# Seiko Date Question



## Chris_Dixon (Jan 3, 2008)

I've been reading this post which talks about dual language date wheels.

I've got a Seiko 7009-8150 but try as I might I cannot get it to switch to English. Any ideas?










Picture from origional advert, hope that's ok.


----------



## Guest (Dec 16, 2008)

One possibility is that it might not have English as an option on the wheel.

If you ever want to take it apart, have a look at


----------



## Chris_Dixon (Jan 3, 2008)

catflem said:


> One possibility is that it might not have English as an option on the wheel.


Great link, thanks.
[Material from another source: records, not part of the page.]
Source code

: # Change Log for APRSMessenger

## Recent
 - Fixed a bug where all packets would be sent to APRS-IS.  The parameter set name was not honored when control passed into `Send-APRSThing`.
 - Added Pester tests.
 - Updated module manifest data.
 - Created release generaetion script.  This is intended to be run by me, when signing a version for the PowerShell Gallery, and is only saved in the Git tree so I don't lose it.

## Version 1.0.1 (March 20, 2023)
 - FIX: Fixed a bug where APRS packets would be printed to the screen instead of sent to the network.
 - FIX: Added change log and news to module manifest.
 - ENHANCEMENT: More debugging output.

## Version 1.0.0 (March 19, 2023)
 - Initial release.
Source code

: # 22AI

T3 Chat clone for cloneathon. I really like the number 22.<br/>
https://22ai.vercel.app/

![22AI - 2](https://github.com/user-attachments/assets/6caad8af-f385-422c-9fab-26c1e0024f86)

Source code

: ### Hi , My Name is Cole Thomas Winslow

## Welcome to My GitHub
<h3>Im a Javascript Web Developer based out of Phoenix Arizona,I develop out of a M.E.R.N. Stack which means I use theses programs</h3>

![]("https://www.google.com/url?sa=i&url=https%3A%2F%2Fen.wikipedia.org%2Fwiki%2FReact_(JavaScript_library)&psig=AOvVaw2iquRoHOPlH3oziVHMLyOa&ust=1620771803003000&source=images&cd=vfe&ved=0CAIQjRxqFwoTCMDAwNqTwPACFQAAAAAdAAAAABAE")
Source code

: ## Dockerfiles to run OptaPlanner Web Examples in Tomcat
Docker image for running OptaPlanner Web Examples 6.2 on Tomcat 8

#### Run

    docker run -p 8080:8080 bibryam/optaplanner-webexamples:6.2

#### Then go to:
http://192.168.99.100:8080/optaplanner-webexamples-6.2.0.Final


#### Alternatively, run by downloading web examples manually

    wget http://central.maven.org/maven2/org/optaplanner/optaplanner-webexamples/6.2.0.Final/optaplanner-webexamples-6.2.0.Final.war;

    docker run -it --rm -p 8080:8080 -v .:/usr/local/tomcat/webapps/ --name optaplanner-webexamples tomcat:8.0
It does have the english as when it passes 12 the english comes up for about 5 minutes before it flicks back to the french.


----------



## eelblady (Sep 6, 2006)

Chris_Dixon said:


> catflem said:
> 
> 
> > One possibility is that it might not have English as an option on the wheel.
> ...


Not wearing my 7009 today, but IIRC the quick-set day function works by (when the crown is fully in) pushing the crown in. You should the be able to select the english day of your choice. If that doesn't work, reply back and I will check mine tonight.


----------



## Chris_Dixon (Jan 3, 2008)

eelblady said:


> Not wearing my 7009 today, but IIRC the quick-set day function works by (when the crown is fully in) pushing the crown in. You should the be able to select the english day of your choice. If that doesn't work, reply back and I will check mine tonight.


Magic. I'd never thought of pushing the crown in. I can finally understand the day again  Thanks.


----------



## eelblady (Sep 6, 2006)

Chris_Dixon said:


> eelblady said:
> 
> 
> > Not wearing my 7009 today, but IIRC the quick-set day function works by (when the crown is fully in) pushing the crown in. You should the be able to select the english day of your choice. If that doesn't work, reply back and I will check mine tonight.
> ...


Glad I could help


----------